- Born: George Nicholas McLean May 29, 1941 (age 85) Santa Monica, California, U.S.
- Years active: 1961–2006

= Nick McLean =

American cinematographer (born 1941)

George Nicholas McLean (born May 29, 1941) is an American cinematographer.

== Early life ==
McLean was born in Santa Monica, California, the son of George McLean and Dorothy Jane (née Scott), and raised in the San Fernando Valley. His family was highly involved in the entertainment industry. His uncle was an actor and his step-father, Fred Jackman, Jr. was a cinematographer and the son of the second president of the American Society of Cinematographers.

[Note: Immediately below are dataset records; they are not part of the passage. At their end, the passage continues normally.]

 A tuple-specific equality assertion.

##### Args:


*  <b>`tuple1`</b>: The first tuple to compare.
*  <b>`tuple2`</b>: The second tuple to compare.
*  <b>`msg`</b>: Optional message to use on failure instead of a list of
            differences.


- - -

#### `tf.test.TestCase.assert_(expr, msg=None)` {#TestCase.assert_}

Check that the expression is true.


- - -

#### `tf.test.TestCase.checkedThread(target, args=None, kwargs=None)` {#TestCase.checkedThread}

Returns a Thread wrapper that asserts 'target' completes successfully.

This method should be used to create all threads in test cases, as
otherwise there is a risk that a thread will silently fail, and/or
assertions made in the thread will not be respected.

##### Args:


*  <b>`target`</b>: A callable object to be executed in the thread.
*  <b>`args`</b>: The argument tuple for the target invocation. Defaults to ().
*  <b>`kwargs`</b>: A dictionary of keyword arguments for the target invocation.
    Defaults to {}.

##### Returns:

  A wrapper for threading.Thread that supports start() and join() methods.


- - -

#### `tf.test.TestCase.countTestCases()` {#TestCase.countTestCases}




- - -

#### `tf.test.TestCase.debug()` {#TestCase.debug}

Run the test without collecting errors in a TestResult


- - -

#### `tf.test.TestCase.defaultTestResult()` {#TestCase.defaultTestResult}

McLean attended North Hollywood High School, and earned a football scholarship to the University of Southern California.

==Career==
After graduating, McLean opened a pool hall and a body and fender shop in Van Nuys, California. After this, Jackman introduced McLean to the camera department at Columbia Pictures. He started working as a clapper boy in 1966 for the television series The Iron Horse. In 1969, McLean became a second assistant cameraman at Universal Studios, working on many shows, before providing aerial cinematography for the film Red Sky at Morning.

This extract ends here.